La question de la procédure criminelle constitue l’une des clés de la contestation du régime monarchique en 1789. Bien que l’ordonnance royale d’août 1670 ait constitué une remarquable œuvre de codification, destinée tant à la rationalisation du système criminel qu’à la lutte contre les abus et dysfonctionnements générés par le système coutumier, demeurent les incontestables écueils de la procédure d’instruction reposant en grande partie sur l’arbitraire des magistrats et sur la cruauté du système des différentes questions.
La seconde partie du XVIIIe siècle sera aussi l’occasion de nombreuses affaires judiciaires révélatrices des failles de la procédure qui aboutirent à l’implication politique de certains grands penseurs du temps dont les principes humanistes trouvèrent alors le terrain propice à l’expression de leur contestation. L’affaire Calas en 1761, puis l’affaire Sirven en 1764 ne feront qu’ouvrir la danse des scandales judiciaires qui émailleront la fin du règne de Louis XV et celui de Louis XVI. À cela s’ajoutera le débat suscité par la parution du Traité des délits et des peines du jeune Milanais Beccaria en 1764 qui, grand lecteur de Montesquieu et des philosophes français, fustigera la procédure criminelle et sera de ce fait porté aux nues par les plus grands dont Voltaire.
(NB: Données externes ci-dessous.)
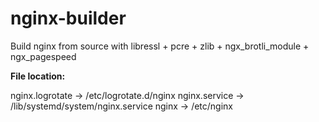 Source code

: # nginx-builder

Build nginx from source with libressl + pcre + zlib + ngx_brotli_module + ngx_pagespeed

**File location:**

nginx.logrotate -> /etc/logrotate.d/nginx
nginx.service -> /lib/systemd/system/nginx.service
nginx -> /etc/nginx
Le règne de Louis XVI sera l’occasion de l’abolition de certains abus comme la question préparatoire (1780) ou la question préalable (1788), ainsi que la consécration de certains principes comme celui de la motivation des sentences (1788). Mais cette politique, qui dans certains cas anticipa de quelques jours la convocation des États généraux par le Conseil, d’humanisation de la procédure criminelle n’empêchera pas que la procédure pénale soit au cœur des critiques avancées par les cahiers de doléance. L’exigence de disparition de la torture (pourtant amorcée par les réformes de 1780 et 1788), le désir de voir développé le conseil, la question de la motivation des décisions, celle de la disparition des lettres de cachet, l’apparition des jurys dans la procédure, sont autant de réclamations formulées en 1789, probablement sous l’influence de publicistes, qui ne seront pleinement réalisées qu’avec la codification de 1808.
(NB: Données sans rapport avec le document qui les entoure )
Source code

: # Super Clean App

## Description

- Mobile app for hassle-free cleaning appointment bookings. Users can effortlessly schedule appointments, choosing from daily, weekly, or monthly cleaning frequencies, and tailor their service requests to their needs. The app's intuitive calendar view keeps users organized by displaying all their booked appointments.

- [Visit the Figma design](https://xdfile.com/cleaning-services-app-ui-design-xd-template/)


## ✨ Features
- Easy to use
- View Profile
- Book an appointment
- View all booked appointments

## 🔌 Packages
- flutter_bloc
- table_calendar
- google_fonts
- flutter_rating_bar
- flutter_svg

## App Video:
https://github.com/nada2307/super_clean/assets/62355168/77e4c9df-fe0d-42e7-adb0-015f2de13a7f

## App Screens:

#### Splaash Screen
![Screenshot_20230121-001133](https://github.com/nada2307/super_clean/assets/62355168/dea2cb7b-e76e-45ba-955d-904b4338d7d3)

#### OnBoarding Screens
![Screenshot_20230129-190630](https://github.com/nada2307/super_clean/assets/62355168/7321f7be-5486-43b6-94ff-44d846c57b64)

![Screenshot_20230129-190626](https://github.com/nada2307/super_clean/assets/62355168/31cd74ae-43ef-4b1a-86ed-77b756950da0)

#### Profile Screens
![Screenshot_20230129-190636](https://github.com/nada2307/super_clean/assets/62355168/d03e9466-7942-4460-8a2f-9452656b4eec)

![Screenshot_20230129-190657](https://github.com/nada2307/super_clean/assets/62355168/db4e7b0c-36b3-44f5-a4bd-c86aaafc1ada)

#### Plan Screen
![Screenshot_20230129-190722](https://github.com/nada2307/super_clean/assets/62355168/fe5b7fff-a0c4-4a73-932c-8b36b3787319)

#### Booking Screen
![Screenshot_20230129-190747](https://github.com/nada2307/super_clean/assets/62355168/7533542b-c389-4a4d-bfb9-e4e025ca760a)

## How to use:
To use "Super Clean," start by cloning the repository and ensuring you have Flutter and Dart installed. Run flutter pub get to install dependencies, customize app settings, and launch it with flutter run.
Les précédents du droit intermédiaire
La période révolutionnaire et le droit intermédiaire en découlant seront propices à une vaste réflexion sur la question criminelle, aidée par les compétences poussées des membres des différentes assemblées intervenues sur le sujet. Ils sont l’occasion d’un laboratoire procédural débouchant sur quelques textes majeurs qui conditionneront la rédaction du Code d’instruction criminelle de 1808, comme sources d’inspiration mais surtout comme repoussoir.
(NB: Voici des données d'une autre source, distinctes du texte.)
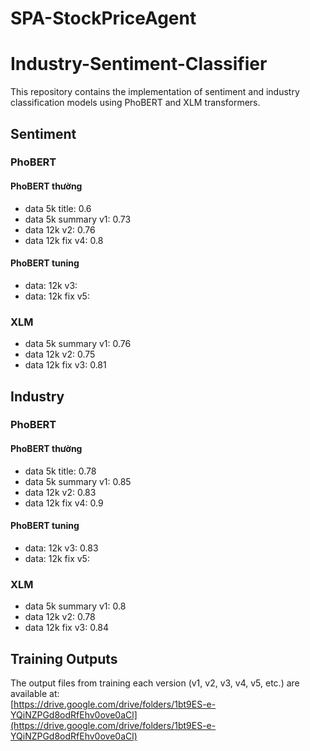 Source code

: # SPA-StockPriceAgent
# Industry-Sentiment-Classifier

This repository contains the implementation of sentiment and industry classification models using PhoBERT and XLM transformers.

## Sentiment

### PhoBERT
#### PhoBERT thường
- data 5k title: 0.6
- data 5k summary v1: 0.73
- data 12k v2: 0.76
- data 12k fix v4: 0.8

#### PhoBERT tuning
- data: 12k v3: 
- data: 12k fix v5: 

### XLM
- data 5k summary v1: 0.76
- data 12k v2: 0.75
- data 12k fix v3: 0.81

## Industry

### PhoBERT
#### PhoBERT thường
- data 5k title: 0.78
- data 5k summary v1: 0.85
- data 12k v2: 0.83
- data 12k fix v4: 0.9

#### PhoBERT tuning
- data: 12k v3: 0.83
- data: 12k fix v5:

### XLM
- data 5k summary v1: 0.8
- data 12k v2: 0.78
- data 12k fix v3: 0.84

## Training Outputs
The output files from training each version (v1, v2, v3, v4, v5, etc.) are available at:  
[https://drive.google.com/drive/folders/1bt9ES-e-YQiNZPGd8odRfEhv0ove0aCl](https://drive.google.com/drive/folders/1bt9ES-e-YQiNZPGd8odRfEhv0ove0aCl)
D’un Comité pour la réforme de la jurisprudence criminelle, composé de membres illustres comme Thouret, son rapporteur, Tronchet ou Target, naîtra la loi des 8 octobre et 3 novembre 1789 portant réforme provisoire de la jurisprudence criminelle. A cela s’ajoutera la réforme des juridictions pénales amorcée en 1790. Mais c’est surtout les lois des 16-29 septembre 1791 et 29 septembre – 21 octobre 1791 qui organiseront la procédure criminelle en instaurant notamment le pouvoir considérable du juge de paix et s’appuyant sur le jury populaire comme acteur essentiel du jugement.
Le juge de paix, élu du peuple, devient en effet la clé de voûte du système de l’instruction puisque le juge d’instruction n’intervient désormais qu’à sa demande, qu’il ait été saisi par des particuliers ou qu’il se soit saisi d’office. La dénonciation civique devient ainsi le pilier de la procédure, associée à l’idée qu’elle correspond à un acte de responsabilité citoyenne.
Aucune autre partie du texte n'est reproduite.